On pages 15-17 Manovich discusses the way "representation" appears in new media: both the term and the concept itself. The use of the term throughout The Language of New Media follows a fairly complex path: Manovich is aware of, and skillfully mobilizes, the differences in the idea of representation which occurred over time. He argues that new media are affecting the cultural definitions of representation in several notable ways detailed below. In every case, the idea of representation is made progressively more complex, as new technologies enable different kinds of representation, new contexts, and new purposes.

  • In some cases representation is opposed to simulation: some technologies which use a screen to frame a virtual world differ from those which seek immersion of the viewer. Representation offers a world for objective perusal; simulation offers a world for subjective participation.
  • Fictional representation is often opposed to control of the device or technology itself. In some cases these functions compete and even interfere with each other. In others they are mixed (for example, when a computer-based control is designed to look and act like its analogue in the "real world").

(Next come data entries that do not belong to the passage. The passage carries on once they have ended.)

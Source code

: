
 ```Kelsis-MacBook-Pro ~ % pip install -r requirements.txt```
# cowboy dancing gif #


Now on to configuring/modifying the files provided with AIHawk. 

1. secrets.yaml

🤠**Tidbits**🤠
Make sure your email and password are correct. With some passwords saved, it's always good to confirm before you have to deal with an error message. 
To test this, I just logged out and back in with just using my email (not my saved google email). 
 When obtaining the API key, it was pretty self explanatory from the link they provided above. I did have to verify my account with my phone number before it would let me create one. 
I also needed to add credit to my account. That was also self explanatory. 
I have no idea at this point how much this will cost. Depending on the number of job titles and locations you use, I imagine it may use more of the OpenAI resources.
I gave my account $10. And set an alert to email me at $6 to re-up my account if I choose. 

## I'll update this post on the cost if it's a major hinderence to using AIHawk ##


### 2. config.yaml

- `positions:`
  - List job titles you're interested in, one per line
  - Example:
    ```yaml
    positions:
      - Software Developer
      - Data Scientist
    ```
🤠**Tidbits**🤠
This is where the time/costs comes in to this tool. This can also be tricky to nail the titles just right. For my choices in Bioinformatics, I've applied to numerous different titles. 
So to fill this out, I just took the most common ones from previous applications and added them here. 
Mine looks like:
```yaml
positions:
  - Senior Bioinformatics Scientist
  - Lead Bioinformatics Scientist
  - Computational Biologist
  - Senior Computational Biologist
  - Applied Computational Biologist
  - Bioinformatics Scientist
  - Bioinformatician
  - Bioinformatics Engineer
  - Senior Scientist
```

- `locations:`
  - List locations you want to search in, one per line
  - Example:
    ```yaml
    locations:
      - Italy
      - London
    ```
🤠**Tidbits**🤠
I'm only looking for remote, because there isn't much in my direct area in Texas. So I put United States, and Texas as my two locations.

  • Representation is sometimes constructed to create an illusion, as in the case of fiction films or even military decoys and similar devices. But sometimes it's used to make a duplicate of reality for investigation or direct manipulation Manovich calls "teleaction."
  • In most cases forms of electronic communication, "everything that begins with tele-" (17), do not produce objects one might call representations, but enable real-time contact between individuals. "By foregrounding the importance of person-to-person telecommunication, and telecultural forms in general that do not produce any objects, new media force us to reconsider the traditional equation between culture and objects" (17). (Manovich doesn't consider that some forms of electronic communication such as e-mail or MOO discussions, do produce objects as well as enable communication. Investigation of this particular mode of representation could begin from those forms.)
  • Finally, representation is often opposed to information. Will a new media object provide access to information or present a user experience of some kind as well? Manovich doesn't claim there is the possibility "pure information" or "just the content itself," but rather notes that some designers of new media objects portray design decisions in that manner.